Go through the data below and copy each line where the word "的值压栈" occurs.

**Recorded data**:

*** Block opens ***

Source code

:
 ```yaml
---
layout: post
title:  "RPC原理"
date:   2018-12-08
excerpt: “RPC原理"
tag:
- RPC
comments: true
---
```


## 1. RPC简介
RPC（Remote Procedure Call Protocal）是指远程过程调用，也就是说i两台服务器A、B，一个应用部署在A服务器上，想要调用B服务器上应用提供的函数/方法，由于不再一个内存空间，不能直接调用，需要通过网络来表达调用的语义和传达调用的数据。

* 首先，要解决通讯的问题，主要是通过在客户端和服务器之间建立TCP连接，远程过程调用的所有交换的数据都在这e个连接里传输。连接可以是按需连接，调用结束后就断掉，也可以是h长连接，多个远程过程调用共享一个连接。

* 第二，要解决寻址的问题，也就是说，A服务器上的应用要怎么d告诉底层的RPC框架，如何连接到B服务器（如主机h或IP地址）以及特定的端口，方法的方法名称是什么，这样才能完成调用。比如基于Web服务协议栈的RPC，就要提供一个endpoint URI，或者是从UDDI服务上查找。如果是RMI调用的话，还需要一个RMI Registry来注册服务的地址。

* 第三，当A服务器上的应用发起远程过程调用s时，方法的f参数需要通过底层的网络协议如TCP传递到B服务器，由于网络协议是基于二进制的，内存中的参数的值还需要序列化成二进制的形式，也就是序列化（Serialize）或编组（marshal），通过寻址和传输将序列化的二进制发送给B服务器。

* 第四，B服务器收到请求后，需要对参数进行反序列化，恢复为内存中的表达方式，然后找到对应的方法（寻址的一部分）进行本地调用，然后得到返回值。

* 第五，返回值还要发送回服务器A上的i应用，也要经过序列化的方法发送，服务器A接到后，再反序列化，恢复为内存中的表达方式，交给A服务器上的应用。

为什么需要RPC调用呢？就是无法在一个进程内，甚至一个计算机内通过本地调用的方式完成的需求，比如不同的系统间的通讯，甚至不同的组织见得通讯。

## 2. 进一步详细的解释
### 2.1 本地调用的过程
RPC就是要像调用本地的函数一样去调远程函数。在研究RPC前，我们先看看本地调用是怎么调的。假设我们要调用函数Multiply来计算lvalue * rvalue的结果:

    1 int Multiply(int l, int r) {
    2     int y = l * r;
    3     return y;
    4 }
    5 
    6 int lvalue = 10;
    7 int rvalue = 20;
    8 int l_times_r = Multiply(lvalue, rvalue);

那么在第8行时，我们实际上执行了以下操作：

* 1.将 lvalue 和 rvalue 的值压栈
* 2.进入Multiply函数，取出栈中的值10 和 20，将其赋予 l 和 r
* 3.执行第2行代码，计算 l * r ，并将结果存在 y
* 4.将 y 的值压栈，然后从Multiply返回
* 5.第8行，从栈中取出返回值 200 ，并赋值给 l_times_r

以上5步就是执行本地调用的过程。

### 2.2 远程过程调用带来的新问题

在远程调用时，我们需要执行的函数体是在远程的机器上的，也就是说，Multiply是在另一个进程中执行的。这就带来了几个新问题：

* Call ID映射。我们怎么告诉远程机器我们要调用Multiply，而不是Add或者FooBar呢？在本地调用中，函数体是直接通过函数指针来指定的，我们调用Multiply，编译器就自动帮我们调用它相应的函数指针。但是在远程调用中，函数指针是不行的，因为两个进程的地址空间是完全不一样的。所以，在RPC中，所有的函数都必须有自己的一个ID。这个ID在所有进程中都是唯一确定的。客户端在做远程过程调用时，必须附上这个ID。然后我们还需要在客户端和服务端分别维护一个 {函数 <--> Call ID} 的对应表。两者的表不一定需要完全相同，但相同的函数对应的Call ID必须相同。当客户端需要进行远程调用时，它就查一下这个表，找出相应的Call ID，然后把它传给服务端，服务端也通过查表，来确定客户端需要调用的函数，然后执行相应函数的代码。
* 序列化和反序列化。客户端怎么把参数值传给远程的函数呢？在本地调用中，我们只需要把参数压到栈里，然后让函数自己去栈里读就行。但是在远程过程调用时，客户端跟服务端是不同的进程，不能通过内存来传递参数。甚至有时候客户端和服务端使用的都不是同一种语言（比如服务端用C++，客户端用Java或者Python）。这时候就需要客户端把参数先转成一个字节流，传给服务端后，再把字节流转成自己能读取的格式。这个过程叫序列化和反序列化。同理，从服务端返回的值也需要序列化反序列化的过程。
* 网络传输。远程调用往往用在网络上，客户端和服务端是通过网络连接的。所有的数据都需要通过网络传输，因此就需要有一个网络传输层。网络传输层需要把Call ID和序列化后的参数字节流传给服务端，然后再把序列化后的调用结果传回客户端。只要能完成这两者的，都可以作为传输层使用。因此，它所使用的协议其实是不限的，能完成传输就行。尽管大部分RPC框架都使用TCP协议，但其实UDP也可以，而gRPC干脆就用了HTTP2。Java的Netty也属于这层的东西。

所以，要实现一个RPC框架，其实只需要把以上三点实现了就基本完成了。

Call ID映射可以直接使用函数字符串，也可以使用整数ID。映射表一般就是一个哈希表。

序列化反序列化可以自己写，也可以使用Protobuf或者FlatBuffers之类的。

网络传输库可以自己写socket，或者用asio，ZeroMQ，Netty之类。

*** Block closes ***

**Response area**:
* 1.将 lvalue 和 rvalue 的值压栈
* 4.将 y 的值压栈，然后从Multiply返回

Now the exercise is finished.